しからばお前、投げ銭や放り銭貰わねえで何を以って商売としているのかい。
何を以っておまんまを食べているのかい、と心配なさる方があるかも知れないけれども、
これなる此の看板示すが如く、筑波山妙薬は陣中膏ガマの油
此のガマの油という膏薬をば売りまして、生業と致しておりまするで」

「此の蟇から此の蟇の油を採るにはどういう風にするかって言いますと。
まずはノコタリノコタリ急ぎ足、木の根、草の根踏みしめまして山中深く分け入り、
捕えきましたるこの蟇をば、四面に鏡を張り、その下に金網・鉄板を敷く。
その鏡張りの箱の中に此の蟇を追い込む。さー、追い込まれたガンマ先生。
鏡に写る己のみにくい醜い姿が四方の鏡にバッチリと写るからたまらない。
我こそは今業平と思いきや、鏡に写る己の姿の醜さに、ガンマ先生びっくり仰天いたしまして、御体から油汗をばタラーリタラーリタラーリ流しまする。

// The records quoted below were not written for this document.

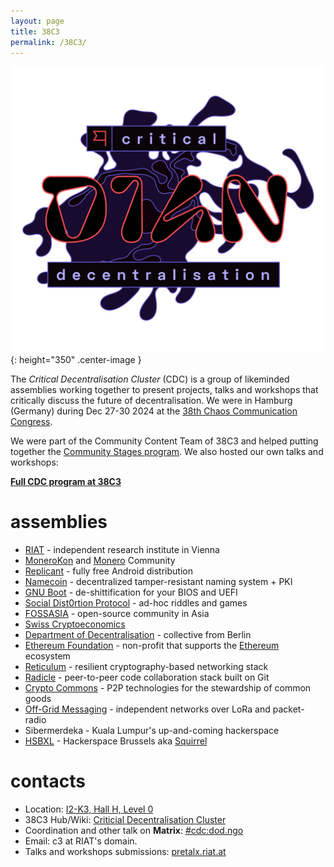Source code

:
 ```yaml
---
layout: page
title: 38C3
permalink: /38C3/
---
```


![Critical Decentralisation at 38C3](/assets/38c3-logo-full-cdc.svg){: height="350" .center-image }

The _Critical Decentralisation Cluster_ (CDC) is a group of likeminded assemblies working together to present projects, talks and workshops that critically discuss the future of decentralisation. We were in Hamburg (Germany) during Dec 27-30 2024 at the [38th Chaos Communication Congress](https://en.wikipedia.org/wiki/Chaos_Communication_Congress).

We were part of the Community Content Team of 38C3 and helped putting together the [Community Stages program](https://content.events.ccc.de/cfp/38c3-community-stages/index.en.html). We also hosted our own talks and workshops:

[**Full CDC program at 38C3**](https://pretalx.riat.at/38c3/schedule)

# assemblies

* [RIAT](https://riat.at) - independent research institute in Vienna
* [MoneroKon](https://monerokon.com) and [Monero](https://www.getmonero.org) Community
* [Replicant](https://replicant.us) - fully free Android distribution
* [Namecoin](https://www.namecoin.org) - decentralized tamper-resistant naming system + PKI
* [GNU Boot](https://www.gnu.org/software/gnuboot/web) - de-shittification for your BIOS and UEFI
* [Social Dist0rtion Protocol](https://www.dist0rtion.com) - ad-hoc riddles and games
* [FOSSASIA](https://fossasia.org) - open-source community in Asia
* [Swiss Cryptoeconomics](https://events.ccc.de/congress/2024/hub/en/assembly/swiss-crypto-economics)
* [Department of Decentralisation](https://dod.ngo) - collective from Berlin
* [Ethereum Foundation](https://ethereum.foundation/ef) - non-profit that supports the [Ethereum](https://ethereum.org) ecosystem
* [Reticulum](https://reticulum.network) - resilient cryptography-based networking stack
* [Radicle](https://radicle.xyz) - peer-to-peer code collaboration stack built on Git
* [Crypto Commons](https://www.crypto-commons.org) - P2P technologies for the stewardship of common goods
* [Off-Grid Messaging](https://events.ccc.de/congress/2024/hub/en/assembly/OGM) - independent networks over LoRa and packet-radio
* Sibermerdeka - Kuala Lumpur's up-and-coming hackerspace
* [HSBXL](https://hsbxl.be) - Hackerspace Brussels aka [Squirrel](https://squirrelco.net/squirrel.html)

# contacts

* Location: [I2-K3, Hall H, Level 0](https://38c3.c3nav.de/l/cdc/@0,162.43,118.74,3.75)
* 38C3 Hub/Wiki: [Criticial Decentralisation Cluster](https://events.ccc.de/congress/2024/hub/en/assembly/cdc/)
* Coordination and other talk on **Matrix**: [#cdc:dod.ngo](https://matrix.to/#/#cdc:dod.ngo)
* Email: c3 at RIAT's domain.
* Talks and workshops submissions: [pretalx.riat.at](https://pretalx.riat.at/38c3/cfp)
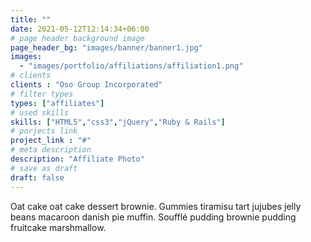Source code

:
 ```yaml
---
title: ""
date: 2021-05-12T12:14:34+06:00
# page header background image
page_header_bg: "images/banner/banner1.jpg"
images: 
  - "images/portfolio/affiliations/affiliation1.png"
# clients
clients : "Oso Group Incorporated"
# filter types
types: ["affiliates"]
# used skills
skills: ["HTML5","css3","jQuery","Ruby & Rails"]
# porjects link
project_link : "#"
# meta description
description: "Affiliate Photo"
# save as draft
draft: false
---
```


Oat cake oat cake dessert brownie. Gummies tiramisu tart jujubes jelly beans macaroon danish pie muffin. Soufflé pudding brownie pudding fruitcake marshmallow.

その流しましたる油汗をば、下の金網からググッと抄き取り集めまして、
三七は二十と一日の間、柳の小枝をもちまして、トロリトロリトローリとよく煮炊きしめ。
赤辰砂、椰子油、テレメンテーナ・マンテーカという唐・天竺・南蛮渡りの妙薬をば合わせまして、
よく練って練りぬいて造ったのが、これぞ此の陣中膏ガマの油の膏薬でござります」

と、油の製造方法を解説。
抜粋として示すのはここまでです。